Najgorętsze nazwiska, najpiękniejsze kreacje, nieustający błysk fleszy – oczy całego świata skierowane są w stronę czerwonego dywanu w Cannes. To dlatego ten najbardziej znany festiwal filmowy jest tak znakomitym miejscem, by zamanifestować swoje poglądy.
Tym razem głos zabrały gwiazdy z pokolenia Silver, które pokazały się z siwymi włosami. Andie MacDowell na uroczystym otwarciu 74. Międzynarodowego Festiwalu Filmowego zachwyciła wszystkich burzą srebrzysto-siwych loków.
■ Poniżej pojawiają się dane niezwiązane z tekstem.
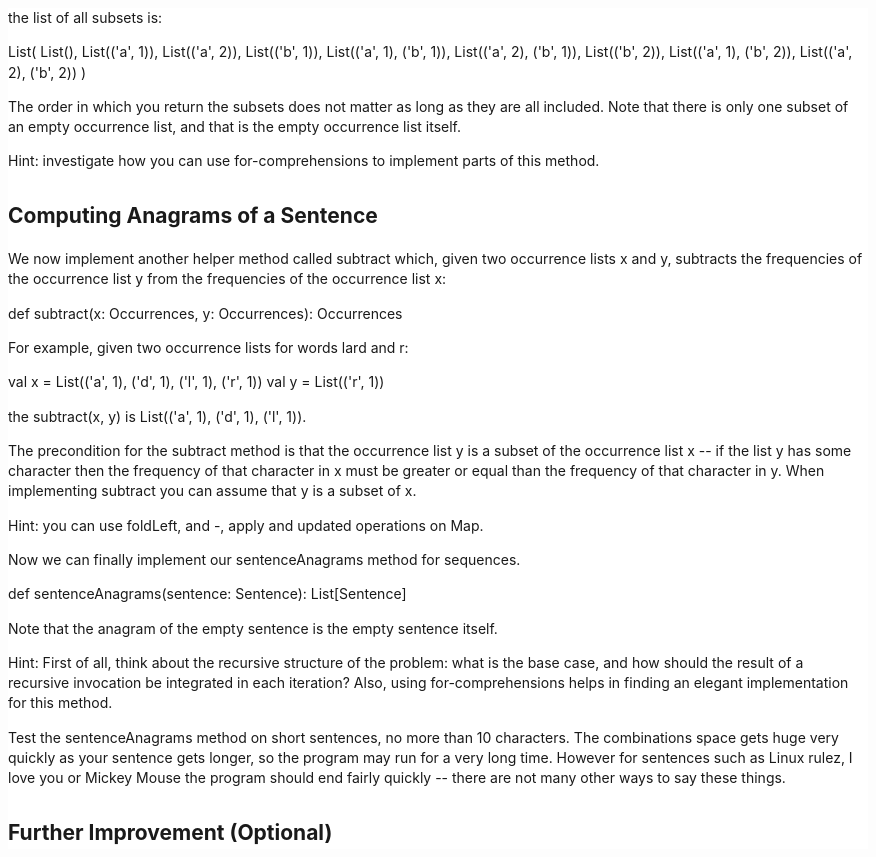 the list of all subsets is:

List(
  List(),
  List(('a', 1)),
  List(('a', 2)),
  List(('b', 1)),
  List(('a', 1), ('b', 1)),
  List(('a', 2), ('b', 1)),
  List(('b', 2)),
  List(('a', 1), ('b', 2)),
  List(('a', 2), ('b', 2))
)

The order in which you return the subsets does not matter as long as they are all included. Note that there is only one subset of an empty occurrence list, and that is the empty occurrence list itself.

Hint: investigate how you can use for-comprehensions to implement parts of this method.

## Computing Anagrams of a Sentence

We now implement another helper method called subtract which, given two occurrence lists x and y, subtracts the frequencies of the occurrence list y from the frequencies of the occurrence list x:

def subtract(x: Occurrences, y: Occurrences): Occurrences

For example, given two occurrence lists for words lard and r:

val x = List(('a', 1), ('d', 1), ('l', 1), ('r', 1))
val y = List(('r', 1))

the subtract(x, y) is List(('a', 1), ('d', 1), ('l', 1)).

The precondition for the subtract method is that the occurrence list y is a subset of the occurrence list x -- if the list y has some character then the frequency of that character in x must be greater or equal than the frequency of that character in y. When implementing subtract you can assume that y is a subset of x.

Hint: you can use foldLeft, and -, apply and updated operations on Map.

Now we can finally implement our sentenceAnagrams method for sequences.

def sentenceAnagrams(sentence: Sentence): List[Sentence]

Note that the anagram of the empty sentence is the empty sentence itself.

Hint: First of all, think about the recursive structure of the problem: what is the base case, and how should the result of a recursive invocation be integrated in each iteration? Also, using for-comprehensions helps in finding an elegant implementation for this method.

Test the sentenceAnagrams method on short sentences, no more than 10 characters. The combinations space gets huge very quickly as your sentence gets longer, so the program may run for a very long time. However for sentences such as Linux rulez, I love you or Mickey Mouse the program should end fairly quickly -- there are not many other ways to say these things.

## Further Improvement (Optional)

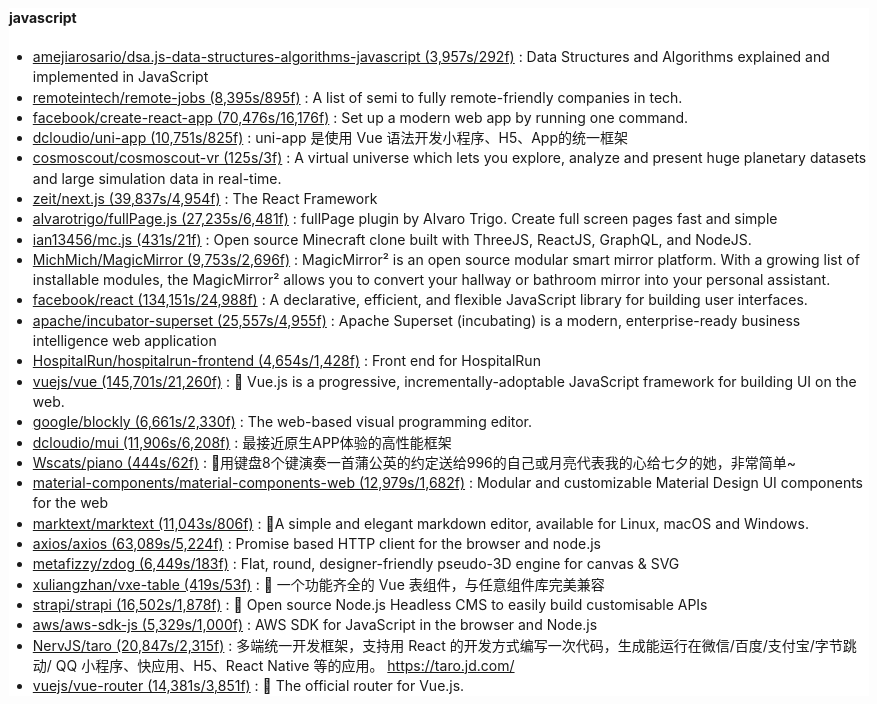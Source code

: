 #### javascript
* [amejiarosario/dsa.js-data-structures-algorithms-javascript (3,957s/292f)](https://github.com/amejiarosario/dsa.js-data-structures-algorithms-javascript) : Data Structures and Algorithms explained and implemented in JavaScript
* [remoteintech/remote-jobs (8,395s/895f)](https://github.com/remoteintech/remote-jobs) : A list of semi to fully remote-friendly companies in tech.
* [facebook/create-react-app (70,476s/16,176f)](https://github.com/facebook/create-react-app) : Set up a modern web app by running one command.
* [dcloudio/uni-app (10,751s/825f)](https://github.com/dcloudio/uni-app) : uni-app 是使用 Vue 语法开发小程序、H5、App的统一框架
* [cosmoscout/cosmoscout-vr (125s/3f)](https://github.com/cosmoscout/cosmoscout-vr) : A virtual universe which lets you explore, analyze and present huge planetary datasets and large simulation data in real-time.
* [zeit/next.js (39,837s/4,954f)](https://github.com/zeit/next.js) : The React Framework
* [alvarotrigo/fullPage.js (27,235s/6,481f)](https://github.com/alvarotrigo/fullPage.js) : fullPage plugin by Alvaro Trigo. Create full screen pages fast and simple
* [ian13456/mc.js (431s/21f)](https://github.com/ian13456/mc.js) : Open source Minecraft clone built with ThreeJS, ReactJS, GraphQL, and NodeJS.
* [MichMich/MagicMirror (9,753s/2,696f)](https://github.com/MichMich/MagicMirror) : MagicMirror² is an open source modular smart mirror platform. With a growing list of installable modules, the MagicMirror² allows you to convert your hallway or bathroom mirror into your personal assistant.
* [facebook/react (134,151s/24,988f)](https://github.com/facebook/react) : A declarative, efficient, and flexible JavaScript library for building user interfaces.
* [apache/incubator-superset (25,557s/4,955f)](https://github.com/apache/incubator-superset) : Apache Superset (incubating) is a modern, enterprise-ready business intelligence web application
* [HospitalRun/hospitalrun-frontend (4,654s/1,428f)](https://github.com/HospitalRun/hospitalrun-frontend) : Front end for HospitalRun
* [vuejs/vue (145,701s/21,260f)](https://github.com/vuejs/vue) : 🖖 Vue.js is a progressive, incrementally-adoptable JavaScript framework for building UI on the web.
* [google/blockly (6,661s/2,330f)](https://github.com/google/blockly) : The web-based visual programming editor.
* [dcloudio/mui (11,906s/6,208f)](https://github.com/dcloudio/mui) : 最接近原生APP体验的高性能框架
* [Wscats/piano (444s/62f)](https://github.com/Wscats/piano) : 🎹用键盘8个键演奏一首蒲公英的约定送给996的自己或月亮代表我的心给七夕的她，非常简单~
* [material-components/material-components-web (12,979s/1,682f)](https://github.com/material-components/material-components-web) : Modular and customizable Material Design UI components for the web
* [marktext/marktext (11,043s/806f)](https://github.com/marktext/marktext) : 📝A simple and elegant markdown editor, available for Linux, macOS and Windows.
* [axios/axios (63,089s/5,224f)](https://github.com/axios/axios) : Promise based HTTP client for the browser and node.js
* [metafizzy/zdog (6,449s/183f)](https://github.com/metafizzy/zdog) : Flat, round, designer-friendly pseudo-3D engine for canvas & SVG
* [xuliangzhan/vxe-table (419s/53f)](https://github.com/xuliangzhan/vxe-table) : 🐬 一个功能齐全的 Vue 表组件，与任意组件库完美兼容
* [strapi/strapi (16,502s/1,878f)](https://github.com/strapi/strapi) : 🚀 Open source Node.js Headless CMS to easily build customisable APIs
* [aws/aws-sdk-js (5,329s/1,000f)](https://github.com/aws/aws-sdk-js) : AWS SDK for JavaScript in the browser and Node.js
* [NervJS/taro (20,847s/2,315f)](https://github.com/NervJS/taro) : 多端统一开发框架，支持用 React 的开发方式编写一次代码，生成能运行在微信/百度/支付宝/字节跳动/ QQ 小程序、快应用、H5、React Native 等的应用。 https://taro.jd.com/
* [vuejs/vue-router (14,381s/3,851f)](https://github.com/vuejs/vue-router) : 🚦 The official router for Vue.js.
Podobnie Helen Mirren – w sukni Dolce&Gabbana w elektryzującym odcieniu szafranu i śnieżnobiałym koku, udowodniła, że piękno nie ma wieku.
Helen Mirren na festiwalu w Cannes
Obie aktorki są równocześnie ambasadorkami L'Oréal Paris. Swoją postawą zachęcają kobiety na całym świecie do odnalezienia pewności siebie i własnej definicji kobiecości. O to, żeby w świetle reflektorów czuły się swobodnie, zadbał sztab makijażystów pod przewodnictwem Val Garland, wizażystki Global Make Up Director L'Oréal Paris.